En 2024, l’Algérie a attiré 1,43 milliard de dollars d’investissements directs étrangers (IDE), marquant une hausse significative par rapport à l’année précédente. Ce flux d’IDE a enregistré une augmentation de 18,18 % par rapport aux 1,21 milliard de dollars captés en 2023.
L’Algérie se place ainsi au 16e rang des pays africains en matière de réception d’IDE, bien que sa position ait légèrement reculé par rapport à 2023, où elle se classait 14e. Le rapport publié par la Conférence des Nations unies sur le commerce et le développement (CNUCED) souligne que cette progression est bien accueillie, mais il reste encore des défis à relever pour que le pays puisse rivaliser avec d’autres nations africaines dans ce domaine. L’Égypte, par exemple, a capté un total impressionnant de 46,57 milliards de dollars d’IDE, soutenu par le développement du projet Ras El-Hekma, qui transforme cette région en une destination touristique et un centre financier.
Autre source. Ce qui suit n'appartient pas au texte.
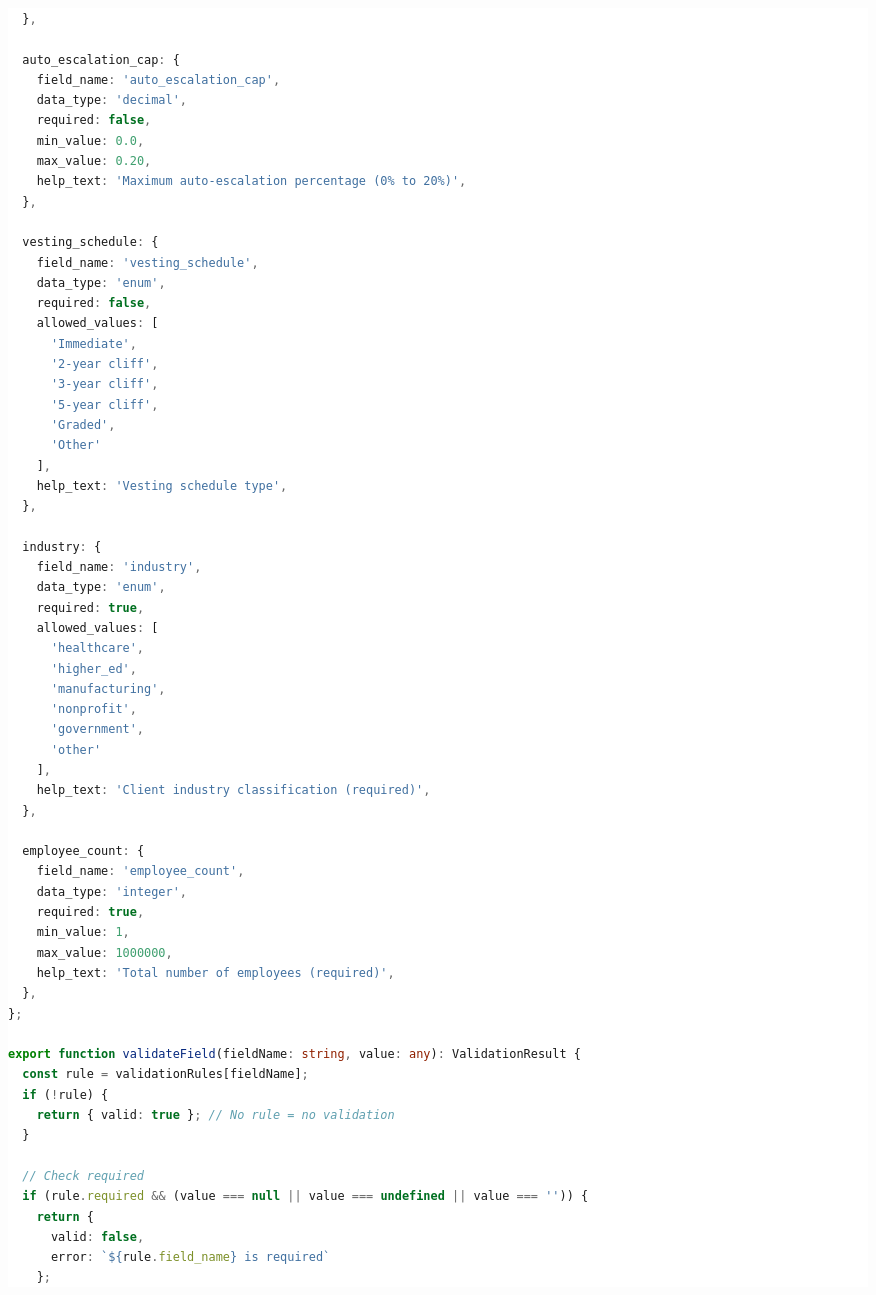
 ```typescript
  },

  auto_escalation_cap: {
    field_name: 'auto_escalation_cap',
    data_type: 'decimal',
    required: false,
    min_value: 0.0,
    max_value: 0.20,
    help_text: 'Maximum auto-escalation percentage (0% to 20%)',
  },

  vesting_schedule: {
    field_name: 'vesting_schedule',
    data_type: 'enum',
    required: false,
    allowed_values: [
      'Immediate',
      '2-year cliff',
      '3-year cliff',
      '5-year cliff',
      'Graded',
      'Other'
    ],
    help_text: 'Vesting schedule type',
  },

  industry: {
    field_name: 'industry',
    data_type: 'enum',
    required: true,
    allowed_values: [
      'healthcare',
      'higher_ed',
      'manufacturing',
      'nonprofit',
      'government',
      'other'
    ],
    help_text: 'Client industry classification (required)',
  },

  employee_count: {
    field_name: 'employee_count',
    data_type: 'integer',
    required: true,
    min_value: 1,
    max_value: 1000000,
    help_text: 'Total number of employees (required)',
  },
};

export function validateField(fieldName: string, value: any): ValidationResult {
  const rule = validationRules[fieldName];
  if (!rule) {
    return { valid: true }; // No rule = no validation
  }

  // Check required
  if (rule.required && (value === null || value === undefined || value === '')) {
    return {
      valid: false,
      error: `${rule.field_name} is required`
    };
```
Les autres pays africains ayant attiré des montants importants sont l’Éthiopie, avec 3,98 milliards de dollars, et la Côte d’Ivoire, avec 3,80 milliards de dollars. Comparativement, l’Algérie demeure loin derrière, bien que sa progression par rapport à 2023 soit notable.

La tendance positive des investissements directs étrangers pour l’Afrique malgré la baisse mondiale
À l’échelle continentale, l’Afrique a enregistré une hausse record des investissements en 2024. Les flux d’IDE en Afrique ont augmenté de 75 % pour atteindre 97,03 milliards de dollars. Cette hausse s’est particulièrement manifestée en Afrique du Nord, où les investissements ont progressé de 277 %, en grande partie grâce à l’Égypte, mais aussi à d’autres pays comme le Maroc, qui a vu une augmentation de 55 % de ses IDE, atteignant 1,63 milliard de dollars. La Tunisie, quant à elle, a observé une croissance de 21 %.
L’augmentation des IDE en Afrique a été alimentée par des réformes de libéralisation économique et des efforts pour rendre les investissements plus attractifs. Toutefois, l’Afrique de l’Ouest a connu une légère baisse de 7 % des flux d’IDE, ce qui contraste avec la dynamique positive observée dans d’autres régions.
Malgré cette dynamique positive en Afrique, le contexte mondial demeure difficile. Les flux mondiaux d’IDE ont chuté de 11 % en 2024, atteignant 1 530 milliards de dollars, soit la deuxième baisse annuelle consécutive. Cette tendance négative reflète un ralentissement global des investissements dans les pays en développement, affectant principalement les pays émergents, comme en témoignent les résultats plus modestes de pays comme le Nigeria, qui a capté seulement 1,08 milliard de dollars.
Les données montrent également une forte présence des investisseurs européens, suivis des États-Unis et de la Chine. Ces derniers, en particulier, ont diversifié leurs investissements, notamment dans des secteurs comme l’agroalimentaire et l’industrie pharmaceutique, tout en soutenant des projets d’infrastructures dans le cadre de l’initiative des Nouvelles routes de la soie (Belt and Road Initiative).